Yeni Fed Başkanı ve politika faizleri

Tuğrul BELLİ
Tuğrul BELLİ GÜNDEM [email protected]

Salı günü yeni ABD Merkez Bankası (FED) Başkanı Jerome (Jay)Powell’ın bir anlamda piyasalarla tanışma seansına tanık olduk. 2011 yılında Obama tarafından Fed’in yönetim kuruluna (board of governors) aday gösterilen ve üyeliği Senato tarafından onaylanan Powell eski bir yatırım bankacısı ve ABD Hazinesi yöneticisi. Powell’ın diğer bir özelliği de ABD’deki iktidardaki bir parti tarafından aday gösterilen ilk karşı parti mensubu olmasıydı. Bu nedenle kendisi Trump tarafından Fed Başkanlığı’na aday gösterildiği zaman seçilmesi de oldukça sorunsuz oldu. (Powell’ın Trump tarafından yapılan en isabetli atamalardan biri olduğu söyleniyor.)

Powell’ın son iki Fed Başkanı’ndan ayrılan bir özelliği de kendisinin finans çevrelerine yakınlığı ve herhangi bir akademisyen kimliğinin olmaması. Salt bu nedenden dolayı da, ABD’deki iş çevreleri Powell’ın borsa gelişmelerine daha hassas olacağı ve daha “güvercin” bir tutum izleyerek faiz artırımlarını yavaştan alacağı izlenimi içindeydi. Ancak, Salı günkü sunum bu izlenimi kırmışa benziyor. Konuşma sonrasında piyasaların bu seneki faiz artırımı sayısı ile ilgili beklentilerinde keskin bir yükseliş söz konusu oldu. Artık piyasalar bu sene en az 3 faiz artırımı olacağına yüzde 70’in, en az 4 faiz artırımı olacağına da yüzde 30’un üzerinde ihtimal vermekte. (Bu ihtimaller Powell’ın aday gösterildiği Kasım 2017 tarihinde sırasıyla yüzde 13 ve yüzde 3 idi!)

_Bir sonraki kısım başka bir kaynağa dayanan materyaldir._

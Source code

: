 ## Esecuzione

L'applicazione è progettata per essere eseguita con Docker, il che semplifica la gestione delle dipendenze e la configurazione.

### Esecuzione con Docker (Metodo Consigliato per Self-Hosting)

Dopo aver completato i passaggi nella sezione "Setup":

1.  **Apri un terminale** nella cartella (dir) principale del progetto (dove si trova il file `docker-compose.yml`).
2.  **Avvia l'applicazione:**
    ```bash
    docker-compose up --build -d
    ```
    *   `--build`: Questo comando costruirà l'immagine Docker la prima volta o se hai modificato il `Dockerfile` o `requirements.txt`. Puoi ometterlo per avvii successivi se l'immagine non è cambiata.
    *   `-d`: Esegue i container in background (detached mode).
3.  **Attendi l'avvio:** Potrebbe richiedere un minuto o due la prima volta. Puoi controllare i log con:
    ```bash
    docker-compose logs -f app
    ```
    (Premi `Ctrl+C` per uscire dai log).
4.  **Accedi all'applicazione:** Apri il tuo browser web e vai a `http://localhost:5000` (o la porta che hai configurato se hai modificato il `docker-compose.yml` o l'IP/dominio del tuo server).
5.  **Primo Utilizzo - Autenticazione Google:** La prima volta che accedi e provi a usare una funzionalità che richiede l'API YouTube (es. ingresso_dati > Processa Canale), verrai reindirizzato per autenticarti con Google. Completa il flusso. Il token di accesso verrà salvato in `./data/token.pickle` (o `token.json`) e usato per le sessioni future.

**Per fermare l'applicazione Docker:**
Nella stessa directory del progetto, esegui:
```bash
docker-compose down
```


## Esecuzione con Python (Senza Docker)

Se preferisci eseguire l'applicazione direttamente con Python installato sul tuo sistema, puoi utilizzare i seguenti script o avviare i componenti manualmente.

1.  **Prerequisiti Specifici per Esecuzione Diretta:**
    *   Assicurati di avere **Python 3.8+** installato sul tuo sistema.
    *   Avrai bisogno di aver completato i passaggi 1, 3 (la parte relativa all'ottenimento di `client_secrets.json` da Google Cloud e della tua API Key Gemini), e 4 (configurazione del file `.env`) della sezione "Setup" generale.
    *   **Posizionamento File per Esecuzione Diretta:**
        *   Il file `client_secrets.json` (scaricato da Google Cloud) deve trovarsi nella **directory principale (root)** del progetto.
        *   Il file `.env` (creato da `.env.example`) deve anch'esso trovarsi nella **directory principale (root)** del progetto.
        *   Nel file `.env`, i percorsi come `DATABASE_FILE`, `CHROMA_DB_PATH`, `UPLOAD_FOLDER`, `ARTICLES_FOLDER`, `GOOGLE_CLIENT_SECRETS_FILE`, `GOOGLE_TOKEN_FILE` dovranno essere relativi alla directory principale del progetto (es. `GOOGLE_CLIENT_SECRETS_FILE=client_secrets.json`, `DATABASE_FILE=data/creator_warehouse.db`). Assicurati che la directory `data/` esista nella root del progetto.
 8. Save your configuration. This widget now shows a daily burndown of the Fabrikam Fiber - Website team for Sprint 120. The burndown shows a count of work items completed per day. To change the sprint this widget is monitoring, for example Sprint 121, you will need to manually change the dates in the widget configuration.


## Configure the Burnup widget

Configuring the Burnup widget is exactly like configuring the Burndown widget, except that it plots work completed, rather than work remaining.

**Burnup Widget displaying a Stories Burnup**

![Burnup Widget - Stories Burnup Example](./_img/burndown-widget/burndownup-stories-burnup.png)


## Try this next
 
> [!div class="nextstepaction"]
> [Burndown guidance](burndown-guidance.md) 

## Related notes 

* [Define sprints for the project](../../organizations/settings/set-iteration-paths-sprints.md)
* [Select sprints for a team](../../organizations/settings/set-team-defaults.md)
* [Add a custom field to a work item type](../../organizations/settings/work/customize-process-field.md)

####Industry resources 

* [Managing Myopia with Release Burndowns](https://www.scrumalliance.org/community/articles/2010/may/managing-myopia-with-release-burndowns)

Piyasaları Powell’ın tahmin edildiği kadar güvercin olmadığı konusunda ikna eden nokta sunumunun soru-cevap bölümünde “daha önceki Fed toplantısında üyelerin çoğunlukla 3 faiz artırımı öngörmelerine karşın, o tarihten beri ekonomi ve işgücü piyasalarında belirgin bir güçlenmenin görülmekte olduğu, enflasyonun hedefe doğru artmaya devam ettiği ve maliye politikasının daha genişlemeci bir yöne evrildiği” şeklindeki sözleriydi. Ayrıca “borsaların performansı sizin için ne kadar genel ekonomiyi temsil ediyor?” sorusuna da “borsalar takip ettiğimiz iktisadi göstergelerden sadece biridir” şeklinde pek de piyasa dostu bir cevap vermemesi de Powell’ın yavaş politika faizi artışından yana olan finansal piyasalara beklendiği kadar destek çıkmayacağı intibasını yaratmışa benziyor. (Nitekim, toplantı sonrasında dolar değer kazanırken ABD tahvil faizlerinde artış ve borsalarda da düşüş görüldü.)

Fed’in bundan sonra daha “şahin” bir tutum izleyeceğine dair bir görüş de 3 hafta önce meydana gelen ve esasen Fed’in uzun zamandır piyasaları ultra düşük faizlerle beslemesinin yarattığı spekülatif pozisyonların bozulmasının sebep olduğu piyasa çalkantısına Fed’in hazırlıksız yakalandığı ve bu duruma daha fazla seyirci kalmak istemediği şeklinde.

FT’den John Authers ise faizlerin beklenen yönü ile ilgili olarak ABD piyasalarında görülen 2 gelişmeye daha dikkat çekiyor. Birincisi sene başından beri gayri-menkul şirketlerinin borsa performansının genel borsa performansının çok gerisinde kalmış olması. Bilindiği gibi özellikle ipotekli konut kredileri nedeniyle gayri-menkul şirketleri uzun vadeli faizlere çok hassas. İkincisi de, hâlâ ABD tahvil faizleri artık psikolojik diyebileceğimiz yüzde 3 sınırını aşamadıysa da, faizlerin reel (beklenen enflasyon sonrası) getirisinde son 2 haftada belirgin bir artış görülmüş olması.

Sonuç olarak, şu anda bütün endikasyonlar Fed’in bu sene en az 3, büyük ihtimalle de 4 faiz artışı gerçekleştireceği yönünde. Bu durumun da bizim gibi dış finansman açısından sorunlu ekonomiler açısından pek parlak bir haber olmadığını söylemeye gerek yok herhalde!